# DVD burning issues

## Packy

As the topic states, I'm having trouble burning DVD's (in this case dvd-r). I've been running gentoo on this machine for about half a year now and I've burned over 100 dvd's without any problems. But lately it just acts strange (works sometime, not often, but mostly fails with an error before even starting the actual burning process).
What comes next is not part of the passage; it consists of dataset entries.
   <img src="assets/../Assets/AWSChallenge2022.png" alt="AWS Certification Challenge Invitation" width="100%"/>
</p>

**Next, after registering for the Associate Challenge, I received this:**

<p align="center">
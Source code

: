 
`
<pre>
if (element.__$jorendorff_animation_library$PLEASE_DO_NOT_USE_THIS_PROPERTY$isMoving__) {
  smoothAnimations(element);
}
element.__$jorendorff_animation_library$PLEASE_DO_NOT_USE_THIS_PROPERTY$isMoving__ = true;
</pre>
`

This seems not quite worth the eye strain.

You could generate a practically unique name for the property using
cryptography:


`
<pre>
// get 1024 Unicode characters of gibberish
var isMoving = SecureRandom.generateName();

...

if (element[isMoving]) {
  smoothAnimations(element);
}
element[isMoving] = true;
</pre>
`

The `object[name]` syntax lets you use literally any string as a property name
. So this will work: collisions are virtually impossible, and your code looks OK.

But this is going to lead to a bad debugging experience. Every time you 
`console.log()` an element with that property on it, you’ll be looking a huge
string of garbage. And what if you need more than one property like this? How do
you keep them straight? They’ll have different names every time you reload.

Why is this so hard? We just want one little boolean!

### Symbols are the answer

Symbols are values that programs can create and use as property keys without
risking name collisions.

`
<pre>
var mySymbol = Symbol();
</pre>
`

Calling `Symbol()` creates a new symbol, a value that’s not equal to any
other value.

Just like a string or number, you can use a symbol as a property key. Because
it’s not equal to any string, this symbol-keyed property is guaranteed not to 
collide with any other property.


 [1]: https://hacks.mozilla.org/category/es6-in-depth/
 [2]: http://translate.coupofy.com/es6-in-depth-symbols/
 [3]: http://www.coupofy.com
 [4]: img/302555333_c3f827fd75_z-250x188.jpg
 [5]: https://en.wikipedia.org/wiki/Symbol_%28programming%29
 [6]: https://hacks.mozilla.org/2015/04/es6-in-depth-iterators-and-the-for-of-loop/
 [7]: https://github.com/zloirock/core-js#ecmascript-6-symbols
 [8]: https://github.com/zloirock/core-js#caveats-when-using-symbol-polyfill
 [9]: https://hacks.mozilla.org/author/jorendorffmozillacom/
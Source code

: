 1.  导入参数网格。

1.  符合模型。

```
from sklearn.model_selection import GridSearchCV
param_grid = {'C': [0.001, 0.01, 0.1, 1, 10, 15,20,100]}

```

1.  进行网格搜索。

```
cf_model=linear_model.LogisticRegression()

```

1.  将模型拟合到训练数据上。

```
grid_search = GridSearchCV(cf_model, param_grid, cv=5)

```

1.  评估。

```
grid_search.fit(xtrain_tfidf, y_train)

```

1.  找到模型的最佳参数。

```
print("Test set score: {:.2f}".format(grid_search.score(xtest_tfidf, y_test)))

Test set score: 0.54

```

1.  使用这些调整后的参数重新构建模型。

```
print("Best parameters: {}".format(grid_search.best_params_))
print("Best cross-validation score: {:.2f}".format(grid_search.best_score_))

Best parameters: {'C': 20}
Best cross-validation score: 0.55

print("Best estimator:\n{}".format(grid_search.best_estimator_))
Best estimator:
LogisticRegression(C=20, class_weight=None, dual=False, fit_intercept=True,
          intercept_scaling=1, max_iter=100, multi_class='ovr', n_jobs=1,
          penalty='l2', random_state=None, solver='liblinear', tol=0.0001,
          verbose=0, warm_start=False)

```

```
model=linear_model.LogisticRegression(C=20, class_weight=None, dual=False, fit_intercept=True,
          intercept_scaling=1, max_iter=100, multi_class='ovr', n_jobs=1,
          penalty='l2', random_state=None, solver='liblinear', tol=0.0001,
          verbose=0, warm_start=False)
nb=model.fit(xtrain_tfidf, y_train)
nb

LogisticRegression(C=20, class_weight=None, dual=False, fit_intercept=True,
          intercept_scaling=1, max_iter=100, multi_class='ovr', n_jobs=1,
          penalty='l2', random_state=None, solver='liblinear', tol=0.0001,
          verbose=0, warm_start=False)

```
I've read up a lot about it on this forum and as far as I understand, it may be related with later released kernels (2.6.8=>). So I decided to upgrade to a later kernel in case it was bug and had been fixed. So far I've tried the latest gentoo-sources and ck-sources, but neither of them make any difference. A bunch of information is included below that may help.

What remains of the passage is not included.